Threshing barn
Replica with display depot on the history of threshing
Built: 2015
Threshing barns were simple, functional structures at the edges of villages, often built as cooperative projects of the less wealthy farmers of the village. The open version of this building type became common in Germany in the course of the increasing mechanisation of agriculture from the 1860s on. The barns served as shelter from weather and as storage for the new threshing machines, first operated by steam, then by electricity, that combined the various steps of threshing into a single task. They were particularly widespread in the 1880s, the 1920s and then again in the early 1950s. When combine harvesters became common, threshing sheds were no longer useful.
This threshing barn follows the typical forms of the early 1950s. The construction is such as was specified in the contemporary textbook Der Zimmerpolier (The Foreman Carpenter) by Fritz Kress, himself a carpenter. In spite of lengthy searching, none of the few surviving threshing barns in Hesse could be transferred to the museum. Those buildings that hadn’t long been demolished as useless had been altered, given walls, and were in use as storage or community buildings.
The construction rests on spot footing foundations. The plywood posts used here, containing several layers of wood, are without historical precedent. Besides tiles, slabs of sheet metal, so-called Siegener Pfannenbleche, were popular for roofing threshing halls.
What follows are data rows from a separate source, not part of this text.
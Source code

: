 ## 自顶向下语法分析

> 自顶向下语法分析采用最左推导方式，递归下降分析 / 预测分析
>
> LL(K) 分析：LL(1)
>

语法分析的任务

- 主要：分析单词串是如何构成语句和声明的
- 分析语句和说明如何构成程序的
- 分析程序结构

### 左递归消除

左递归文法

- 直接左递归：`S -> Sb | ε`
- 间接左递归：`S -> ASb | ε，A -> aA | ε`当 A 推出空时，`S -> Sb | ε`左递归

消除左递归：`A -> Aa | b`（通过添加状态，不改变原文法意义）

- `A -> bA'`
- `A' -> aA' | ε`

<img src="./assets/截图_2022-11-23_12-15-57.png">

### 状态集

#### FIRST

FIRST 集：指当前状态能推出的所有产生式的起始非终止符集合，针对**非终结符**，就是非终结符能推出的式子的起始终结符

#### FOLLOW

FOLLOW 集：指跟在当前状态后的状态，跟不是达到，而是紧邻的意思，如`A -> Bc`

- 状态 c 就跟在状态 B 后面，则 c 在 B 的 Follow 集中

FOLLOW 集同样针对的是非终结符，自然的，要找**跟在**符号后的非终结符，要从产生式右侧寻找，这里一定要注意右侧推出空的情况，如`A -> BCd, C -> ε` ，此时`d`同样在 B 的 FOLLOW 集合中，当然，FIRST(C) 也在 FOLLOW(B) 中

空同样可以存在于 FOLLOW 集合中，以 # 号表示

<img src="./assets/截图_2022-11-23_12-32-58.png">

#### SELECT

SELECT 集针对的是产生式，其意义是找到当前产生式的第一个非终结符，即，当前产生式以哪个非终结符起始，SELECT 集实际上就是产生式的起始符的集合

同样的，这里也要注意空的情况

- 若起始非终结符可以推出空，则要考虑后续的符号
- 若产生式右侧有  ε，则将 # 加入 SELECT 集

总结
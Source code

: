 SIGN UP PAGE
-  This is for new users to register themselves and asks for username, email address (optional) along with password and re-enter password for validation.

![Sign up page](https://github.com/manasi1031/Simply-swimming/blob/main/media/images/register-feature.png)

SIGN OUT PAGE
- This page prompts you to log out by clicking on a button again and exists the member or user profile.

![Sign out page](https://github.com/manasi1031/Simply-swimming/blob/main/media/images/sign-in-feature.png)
The shed houses the Machine Threshing Display Depot, and the annual Thanksgiving celebration takes place there every autumn.
The depot features threshing machines and the development of their drives, from the movable steam engine (locomobile) to the electric engine wagon, and from the drawn combine harvester to the self-propelled machine of the 1950s and 1960s.
History of threshing
Arable farming in central Europe can be traced back to about 5,500 BC. Separating the grains from stalk and chaff is still a standard task after harvesting today. Beating the stalks to release the grains is known as threshing. The technology changed little over many centuries. A typical winter chore, the grain was beaten with flails over weeks on the barn’s threshing floor, an arduous work task that required many people and a lot of time.
After 1600, more and more attempts, some of them quite outlandish, were made to find ways of threshing grain mechanically, using water or animal-powered devices. Horses, mules and oxen pulled threshing sleds, rolls, or drums, or powered early threshing mechanisms by whims. The results were often less than satisfactory. The straw, a useful raw material to roof dwellings and farm buildings, was often too badly damaged to be suitable for this purpose. In addition, the grains were often separated from the ears, but neither cleaned nor sorted.
When winnowing machines were introduced in about 1700, these individual operations were optimised. Such crank-operated cleaning machines were found on most farms well into the 1960s.The first steam-powered threshing machines came onto the market after 1850. Threshing was now done immediately after harvest, so winter threshing was no longer done and thousands of farm labourers lost their living. Almost all of them moved into the cities which grew rapidly during industrialisation. There, they became industrial labourers, a new class of workers. When electricity came to the countryside from the 1920s onwards, threshing machines were more and more frequently powered by electrical engines. The tractor-drawn or self-propelled combine harvesters, which first arrived in Germany in the 1950s, finally changed the face of threshing forever.